That's an interesting point. If I remember right some time ago a guy wanted to setup several GMRS repeaters around his area and CHARGE access fees to use them. Being there are only 8 repeater pair frequencies that consumed a lot of "public resources" for his personnel monetary benefit at every one else's expense.    

Yeah, we have that here in central and southern Ohio.  He has a number of sites registered on here that I can promise he's not on.  When I put him call in google to do a bit of research I found his commercial for profit business license.  If you do a search in Ohio for repeaters and turn on the dead and old repeaters you will see the state littered with his 'dream system'.  The one tower he has listed near me is a State of Ohio site.  I have been in the site numerous times and even moved the gear out of the old structure and into the new building when they brought it in.  No GMRS repeaters and have never been in the last 14 years.  I truly believe that he sat down on AntennaSearch.com and found tower and then got on here and listed a bunch of repeaters that were never installed.  Not sure what the guys deal is, and really don't care.  I would LOVE for him to file against me with the FCC for interference though.  Figure I will send them PDF's of his business license and his dream tower map and see what they think of someone trying to run a business selling GMRS access and having every pair supposedly tied up in half the state. 

 

But yes, I fully believe that if you are gonna tie up a pair with a 30 mile radius of coverage footprint, you need to allow ANYONE that has a license to use your gear.  Now I will FULLY admit that I do have a 30 mile radius (60miles across) coverage footprint, and that's with a bad antenna and only running 6 watts up the transmit line.

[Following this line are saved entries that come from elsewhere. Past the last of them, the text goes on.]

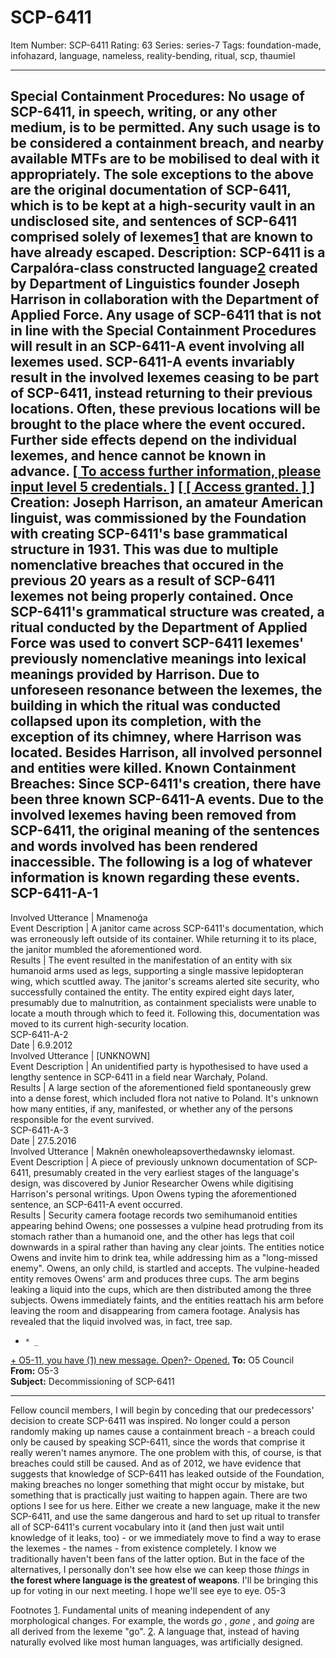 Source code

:# SCP-6411
Item Number: SCP-6411
Rating: 63
Series: series-7
Tags: foundation-made, infohazard, language, nameless, reality-bending, ritual, scp, thaumiel

---

**Special Containment Procedures:** No usage of SCP-6411, in speech, writing, or any other medium, is to be permitted. Any such usage is to be considered a containment breach, and nearby available MTFs are to be mobilised to deal with it appropriately.
The sole exceptions to the above are the original documentation of SCP-6411, which is to be kept at a high-security vault in an undisclosed site, and sentences of SCP-6411 comprised solely of lexemes[1](javascript:;) that are known to have already escaped.
**Description:** SCP-6411 is a Carpalóra-class constructed language[2](javascript:;) created by Department of Linguistics founder Joseph Harrison in collaboration with the Department of Applied Force. Any usage of SCP-6411 that is not in line with the Special Containment Procedures will result in an SCP-6411-A event involving all lexemes used.
SCP-6411-A events invariably result in the involved lexemes ceasing to be part of SCP-6411, instead returning to their previous locations. Often, these previous locations will be brought to the place where the event occured. Further side effects depend on the individual lexemes, and hence cannot be known in advance.
[[ To access further information, please input level 5 credentials. ]](javascript:;)
[[ [ Access granted. ] ]](javascript:;)
**Creation:** Joseph Harrison, an amateur American linguist, was commissioned by the Foundation with creating SCP-6411's base grammatical structure in 1931. This was due to multiple nomenclative breaches that occured in the previous 20 years as a result of SCP-6411 lexemes not being properly contained.
Once SCP-6411's grammatical structure was created, a ritual conducted by the Department of Applied Force was used to convert SCP-6411 lexemes' previously nomenclative meanings into lexical meanings provided by Harrison. Due to unforeseen resonance between the lexemes, the building in which the ritual was conducted collapsed upon its completion, with the exception of its chimney, where Harrison was located. Besides Harrison, all involved personnel and entities were killed.
**Known Containment Breaches:** Since SCP-6411's creation, there have been three known SCP-6411-A events. Due to the involved lexemes having been removed from SCP-6411, the original meaning of the sentences and words involved has been rendered inaccessible. The following is a log of whatever information is known regarding these events.
SCP-6411-A-1  
---  
Involved Utterance | Mnamenoǵa  
Event Description | A janitor came across SCP-6411's documentation, which was erroneously left outside of its container. While returning it to its place, the janitor mumbled the aforementioned word.  
Results | The event resulted in the manifestation of an entity with six humanoid arms used as legs, supporting a single massive lepidopteran wing, which scuttled away. The janitor's screams alerted site security, who successfully contained the entity. The entity expired eight days later, presumably due to malnutrition, as containment specialists were unable to locate a mouth through which to feed it. Following this, documentation was moved to its current high-security location.  
SCP-6411-A-2  
Date | 6.9.2012  
Involved Utterance | [UNKNOWN]  
Event Description | An unidentified party is hypothesised to have used a lengthy sentence in SCP-6411 in a field near Warchały, Poland.  
Results | A large section of the aforementioned field spontaneously grew into a dense forest, which included flora not native to Poland. It's unknown how many entities, if any, manifested, or whether any of the persons responsible for the event survived.  
SCP-6411-A-3  
Date | 27.5.2016  
Involved Utterance | Maknên onewholeapsoverthedawnsky ielomast.  
Event Description | A piece of previously unknown documentation of SCP-6411, presumably created in the very earliest stages of the language's design, was discovered by Junior Researcher Owens while digitising Harrison's personal writings. Upon Owens typing the aforementioned sentence, an SCP-6411-A event occurred.  
Results | Security camera footage records two semihumanoid entities appearing behind Owens; one possesses a vulpine head protruding from its stomach rather than a humanoid one, and the other has legs that coil downwards in a spiral rather than having any clear joints. The entities notice Owens and invite him to drink tea, while addressing him as a "long-missed enemy". Owens, an only child, is startled and accepts. The vulpine-headed entity removes Owens' arm and produces three cups. The arm begins leaking a liquid into the cups, which are then distributed among the three subjects. Owens immediately faints, and the entities reattach his arm before leaving the room and disappearing from camera footage. Analysis has revealed that the liquid involved was, in fact, tree sap.  
  *     * _
[\+ O5-11, you have (1) new message. Open?](javascript:;)[\- Opened.](javascript:;)
**To:** O5 Council  
**From:** O5-3  
**Subject:** Decommissioning of SCP-6411
* * *
Fellow council members,
I will begin by conceding that our predecessors' decision to create SCP-6411 was inspired. No longer could a person randomly making up names cause a containment breach - a breach could only be caused by speaking SCP-6411, since the words that comprise it really weren't names anymore.
The one problem with this, of course, is that breaches could still be caused. And as of 2012, we have evidence that suggests that knowledge of SCP-6411 has leaked outside of the Foundation, making breaches no longer something that might occur by mistake, but something that is practically just waiting to happen again.
There are two options I see for us here. Either we create a new language, make it the new SCP-6411, and use the same dangerous and hard to set up ritual to transfer all of SCP-6411's current vocabulary into it (and then just wait until knowledge of it leaks, too) - or we immediately move to find a way to erase the lexemes - the names - from existence completely.
I know we traditionally haven't been fans of the latter option. But in the face of the alternatives, I personally don't see how else we can keep those _things_ in **the forest where language is the greatest of weapons**.
I'll be bringing this up for voting in our next meeting. I hope we'll see eye to eye.
O5-3

Footnotes
[1](javascript:;). Fundamental units of meaning independent of any morphological changes. For example, the words _go_ , _gone_ , and _going_ are all derived from the lexeme "go".
[2](javascript:;). A language that, instead of having naturally evolved like most human languages, was artificially designed.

And I do have 3 pairs tied up, not just one.  I am on 725 675 and 600.  I was on 625, but I found that there were two repeaters in my footprint and I immediately moved off to 600. And if that one don't work out I will move again.  But my stuff is open.  And I encourage folks to use my gear.  I don't want it to just sit there and ID once in a while and do nothing else.  If I wanted that I would have put up ham repeaters.  No one seems to use them any more.  And in truth, I have one VHF ham repeater on the air and a UHF repeater waiting in the wings to be turned up once I have the rack swap complete at the site. And it's gonna be on the same antenna system as the GMRS repeaters so it's coverage will be decent.